**Exercise requirements**
Only a number is wanted here: how many lines in the records below contain the string "Lambda".

Items from a dataset:
--- START ---
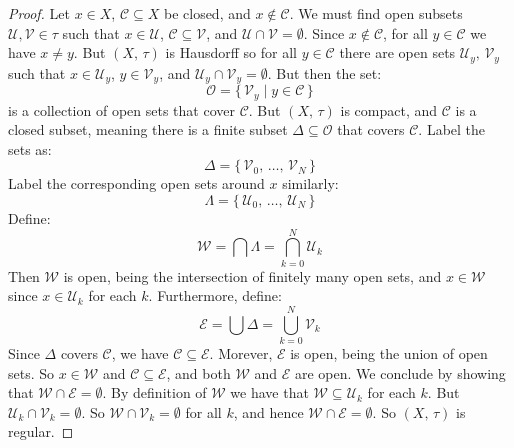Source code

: \documentclass{article}
\theoremstyle{plain}
\theoremstyle{normal}
\begin{document}
        \begin{proof}
            Let $x\in{X}$, $\mathcal{C}\subseteq{X}$ be closed, and
            $x\notin\mathcal{C}$. We must find open subsets
            $\mathcal{U},\mathcal{V}\in\tau$ such that $x\in\mathcal{U}$,
            $\mathcal{C}\subseteq\mathcal{V}$, and
            $\mathcal{U}\cap\mathcal{V}=\emptyset$. Since $x\notin\mathcal{C}$,
            for all $y\in\mathcal{C}$ we have $x\ne{y}$. But $(X,\,\tau)$ is
            Hausdorff so for all $y\in\mathcal{C}$ there are open sets
            $\mathcal{U}_{y},\,\mathcal{V}_{y}$ such that $x\in\mathcal{U}_{y}$,
            $y\in\mathcal{V}_{y}$, and
            $\mathcal{U}_{y}\cap\mathcal{V}_{y}=\emptyset$. But then the
            set:
            \begin{equation}
                \mathcal{O}=\{\,\mathcal{V}_{y}\;|\;y\in\mathcal{C}\,\}
            \end{equation}
            is a collection of open sets that cover $\mathcal{C}$. But
            $(X,\,\tau)$ is compact, and $\mathcal{C}$ is a closed subset,
            meaning there is a finite subset $\Delta\subseteq\mathcal{O}$ that
            covers $\mathcal{C}$. Label the sets as:
            \begin{equation}
                \Delta=\{\,\mathcal{V}_{0},\,\dots,\,\mathcal{V}_{N}\,\}
            \end{equation}
            Label the corresponding open sets around $x$ similarly:
            \begin{equation}
                \Lambda=\{\,\mathcal{U}_{0},\,\dots,\,\mathcal{U}_{N}\,\}
            \end{equation}
            Define:
            \begin{equation}
                \mathcal{W}=\bigcap\Lambda=\bigcap_{k=0}^{N}\mathcal{U}_{k}
            \end{equation}
            Then $\mathcal{W}$ is open, being the intersection of finitely
            many open sets, and $x\in\mathcal{W}$ since
            $x\in\mathcal{U}_{k}$ for each $k$. Furthermore, define:
            \begin{equation}
                \mathcal{E}=\bigcup\Delta=\bigcup_{k=0}^{N}\mathcal{V}_{k}
            \end{equation}
            Since $\Delta$ covers $\mathcal{C}$, we have
            $\mathcal{C}\subseteq\mathcal{E}$. Morever, $\mathcal{E}$ is open,
            being the union of open sets. So $x\in\mathcal{W}$ and
            $\mathcal{C}\subseteq\mathcal{E}$, and both $\mathcal{W}$ and
            $\mathcal{E}$ are open. We conclude by showing that
            $\mathcal{W}\cap\mathcal{E}=\emptyset$.
            By definition of $\mathcal{W}$ we have that
            $\mathcal{W}\subseteq\mathcal{U}_{k}$ for each $k$.
            But $\mathcal{U}_{k}\cap\mathcal{V}_{k}=\emptyset$. So
            $\mathcal{W}\cap\mathcal{V}_{k}=\emptyset$ for all $k$, and hence
            $\mathcal{W}\cap\mathcal{E}=\emptyset$. So $(X,\,\tau)$ is regular.
        \end{proof}
\end{document}
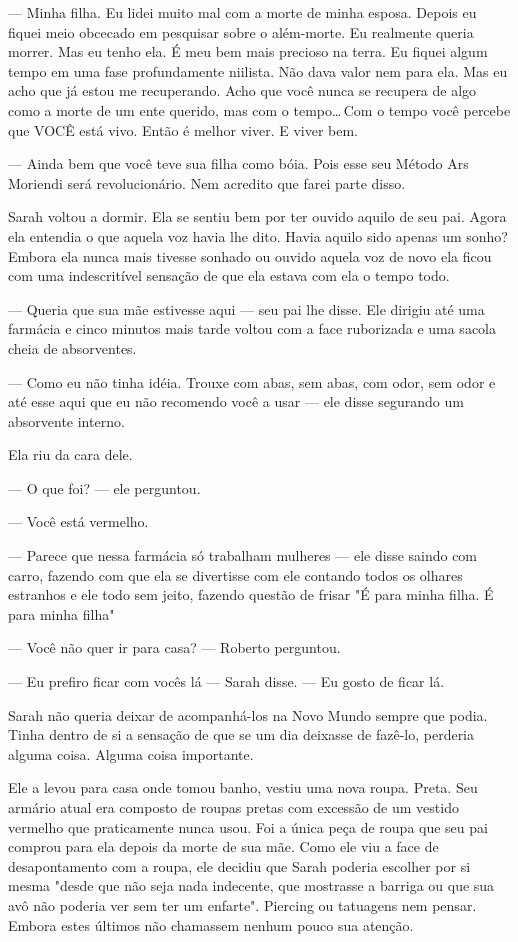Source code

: --- Minha filha. Eu lidei muito mal com a morte de minha esposa. Depois eu fiquei meio obcecado em pesquisar sobre o além-morte. Eu realmente queria morrer. Mas eu tenho ela. É meu bem mais precioso na terra. Eu fiquei algum tempo em uma fase profundamente niilista. Não dava valor nem para ela. Mas eu acho que já estou me recuperando. Acho que você nunca se recupera de algo como a morte de um ente querido, mas com o tempo\ldots\,Com o tempo você percebe que VOCÊ está vivo. Então é melhor viver. E viver bem.

--- Ainda bem que você teve sua filha como bóia. Pois esse seu Método Ars Moriendi será revolucionário. Nem acredito que farei parte disso.

Sarah voltou a dormir. Ela se sentiu bem por ter ouvido aquilo de seu pai. Agora ela entendia o que aquela voz havia lhe dito. Havia aquilo sido apenas um sonho? Embora ela nunca mais tivesse sonhado ou ouvido aquela voz de novo ela ficou com uma indescritível sensação de que ela estava com ela o tempo todo.

--- Queria que sua mãe estivesse aqui --- seu pai lhe disse. Ele dirigiu até uma farmácia e cinco minutos mais tarde voltou com a face ruborizada e uma sacola cheia de absorventes.

--- Como eu não tinha idéia. Trouxe com abas, sem abas, com odor, sem odor e até esse aqui que eu não recomendo você a usar --- ele disse segurando um absorvente interno.

Ela riu da cara dele.

--- O que foi? --- ele perguntou.

--- Você está vermelho.

--- Parece que nessa farmácia só trabalham mulheres ---  ele disse saindo com carro, fazendo com que ela se divertisse com ele contando todos os olhares estranhos e ele todo sem jeito, fazendo questão de frisar "É para minha filha. É para minha filha"

--- Você não quer ir para casa? --- Roberto perguntou.

--- Eu prefiro ficar com vocês lá --- Sarah disse. --- Eu gosto de ficar lá.

Sarah não queria deixar de acompanhá-los na Novo Mundo sempre que podia. Tinha dentro de si a sensação de que se um dia deixasse de fazê-lo, perderia alguma coisa. Alguma coisa importante.

Ele a levou para casa onde tomou banho, vestiu uma nova roupa. Preta. Seu armário atual era composto de roupas pretas com excessão de um vestido vermelho que praticamente nunca usou. Foi a única peça de roupa que seu pai comprou para ela depois da morte de sua mãe. Como ele viu a face de desapontamento com a roupa, ele decidiu que Sarah poderia escolher por si mesma "desde que não seja nada indecente, que mostrasse a barriga ou que sua avô não poderia ver sem ter um enfarte". Piercing ou tatuagens nem pensar. Embora estes últimos não chamassem nenhum pouco sua atenção.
--- END ---
**Answer to this problem**
2